The BBC is also reporting that the UK and possibly other EU member states voted in support of the Monaco proposal - which they didn't have approval to do as the EU only supported their watered-down version of the Monaco proposal. Officially the EU abstained from the 2nd vote. But since it was a secret ballot, we'll never really know.
What I forgot to mention yesterday was that when Iceland made a motion for a secret ballot, Jordan jumped in (Jordan sits near Japan) and said that some technical adjustments were needed, because when a country makes their vote, the button of their choice (yes, no, abstain) blinks for 30 seconds. So it would have been pretty obvious, at least in their immediate area, how Jordan had voted (worried about what Japan would have seen, Jordan?) The chair of Committee 1, however, put Jordan's worries to rest, saying that the technicians had already thought of that - when a secret ballot is called, ALL the buttons will blink for 30 seconds, no matter which button is pushed. Well, thank goodness for that. We're sentencing an iconic species to extinction but WHAT ABOUT THE BUTTON LIGHTS?

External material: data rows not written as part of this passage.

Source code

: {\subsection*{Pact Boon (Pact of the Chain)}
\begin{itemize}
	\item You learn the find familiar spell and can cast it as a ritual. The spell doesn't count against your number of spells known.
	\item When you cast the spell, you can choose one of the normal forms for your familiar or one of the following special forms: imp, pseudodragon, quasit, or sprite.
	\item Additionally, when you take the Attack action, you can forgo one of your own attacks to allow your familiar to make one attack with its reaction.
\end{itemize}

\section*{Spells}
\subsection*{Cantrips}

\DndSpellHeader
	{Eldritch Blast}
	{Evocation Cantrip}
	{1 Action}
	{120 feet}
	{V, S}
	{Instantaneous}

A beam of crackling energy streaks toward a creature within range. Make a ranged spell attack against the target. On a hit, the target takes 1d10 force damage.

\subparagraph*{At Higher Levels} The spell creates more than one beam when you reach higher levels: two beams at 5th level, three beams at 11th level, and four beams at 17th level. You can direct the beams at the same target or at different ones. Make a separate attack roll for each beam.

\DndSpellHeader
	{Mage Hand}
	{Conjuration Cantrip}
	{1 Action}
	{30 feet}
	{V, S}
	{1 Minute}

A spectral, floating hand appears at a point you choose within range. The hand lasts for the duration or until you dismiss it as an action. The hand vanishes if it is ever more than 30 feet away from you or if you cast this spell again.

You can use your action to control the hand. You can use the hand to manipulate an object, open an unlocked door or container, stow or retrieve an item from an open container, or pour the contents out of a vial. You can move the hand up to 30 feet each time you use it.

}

Probably the worst part of the whole vote was the CLAPPING after both proposals were defeated. To to be fair, I think the whole NGO contingent - sorry, I mean the conservationist NGOs, as there are plenty of "sustainable use" NGOs that lobbied hard against both proposals and were clapping right along with the fishing nations - would have stood up and cheered if either one of these proposals had passed and/or if it had been sent to a working group. The press is reporting that it could still be brought back in plenary next Thursday, but I really don't see how. The proposals were so soundly defeated; normally any proposal brought back has to be very, very close. We shall see.